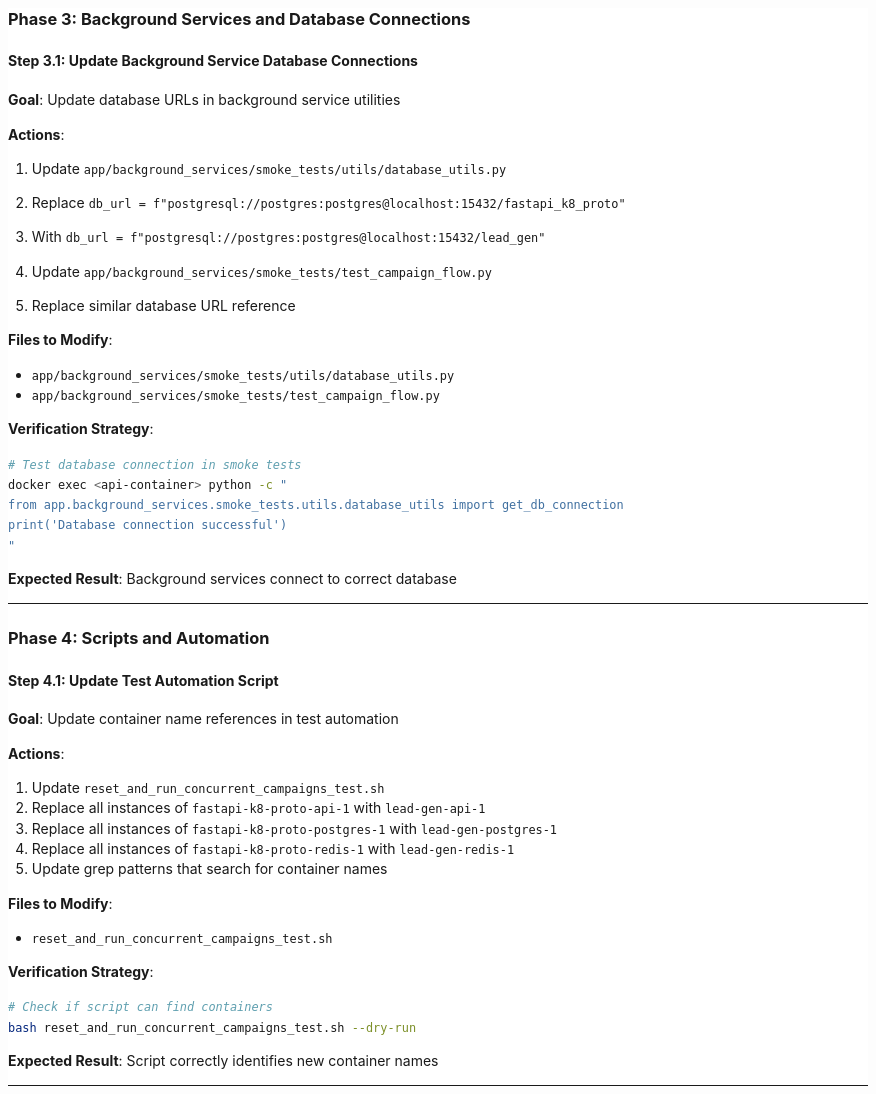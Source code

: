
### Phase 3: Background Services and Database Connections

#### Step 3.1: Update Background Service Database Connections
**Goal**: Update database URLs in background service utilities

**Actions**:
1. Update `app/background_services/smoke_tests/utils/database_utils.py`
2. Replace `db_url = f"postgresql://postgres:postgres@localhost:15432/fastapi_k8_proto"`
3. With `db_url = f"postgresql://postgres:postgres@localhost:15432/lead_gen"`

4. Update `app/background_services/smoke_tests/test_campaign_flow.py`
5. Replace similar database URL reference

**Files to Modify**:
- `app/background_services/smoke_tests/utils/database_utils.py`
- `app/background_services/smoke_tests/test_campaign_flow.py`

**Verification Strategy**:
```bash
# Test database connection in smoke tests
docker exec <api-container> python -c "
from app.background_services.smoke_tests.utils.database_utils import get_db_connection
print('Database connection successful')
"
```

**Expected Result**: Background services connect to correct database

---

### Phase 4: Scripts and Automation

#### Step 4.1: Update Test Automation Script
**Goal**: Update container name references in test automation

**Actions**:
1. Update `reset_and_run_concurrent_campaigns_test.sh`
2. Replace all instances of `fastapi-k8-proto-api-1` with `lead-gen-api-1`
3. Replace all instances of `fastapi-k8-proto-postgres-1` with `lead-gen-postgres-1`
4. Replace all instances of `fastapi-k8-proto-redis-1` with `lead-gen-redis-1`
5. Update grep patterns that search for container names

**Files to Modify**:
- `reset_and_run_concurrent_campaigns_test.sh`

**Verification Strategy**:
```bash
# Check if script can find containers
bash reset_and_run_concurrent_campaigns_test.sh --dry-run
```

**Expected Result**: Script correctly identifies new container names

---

++++++++++

» TASK:
Everything in the records above must be repeated exactly, except the pictures.

» EXERCISE OUTPUT:
Source code

:
### Phase 3: Background Services and Database Connections

#### Step 3.1: Update Background Service Database Connections
**Goal**: Update database URLs in background service utilities

**Actions**:
1. Update `app/background_services/smoke_tests/utils/database_utils.py`
2. Replace `db_url = f"postgresql://postgres:postgres@localhost:15432/fastapi_k8_proto"`
3. With `db_url = f"postgresql://postgres:postgres@localhost:15432/lead_gen"`

4. Update `app/background_services/smoke_tests/test_campaign_flow.py`
5. Replace similar database URL reference

**Files to Modify**:
- `app/background_services/smoke_tests/utils/database_utils.py`
- `app/background_services/smoke_tests/test_campaign_flow.py`

**Verification Strategy**:
```bash
# Test database connection in smoke tests
docker exec <api-container> python -c "
from app.background_services.smoke_tests.utils.database_utils import get_db_connection
print('Database connection successful')
"
```

**Expected Result**: Background services connect to correct database

---

### Phase 4: Scripts and Automation

#### Step 4.1: Update Test Automation Script
**Goal**: Update container name references in test automation

**Actions**:
1. Update `reset_and_run_concurrent_campaigns_test.sh`
2. Replace all instances of `fastapi-k8-proto-api-1` with `lead-gen-api-1`
3. Replace all instances of `fastapi-k8-proto-postgres-1` with `lead-gen-postgres-1`
4. Replace all instances of `fastapi-k8-proto-redis-1` with `lead-gen-redis-1`
5. Update grep patterns that search for container names

**Files to Modify**:
- `reset_and_run_concurrent_campaigns_test.sh`

**Verification Strategy**:
```bash
# Check if script can find containers
bash reset_and_run_concurrent_campaigns_test.sh --dry-run
```

**Expected Result**: Script correctly identifies new container names

---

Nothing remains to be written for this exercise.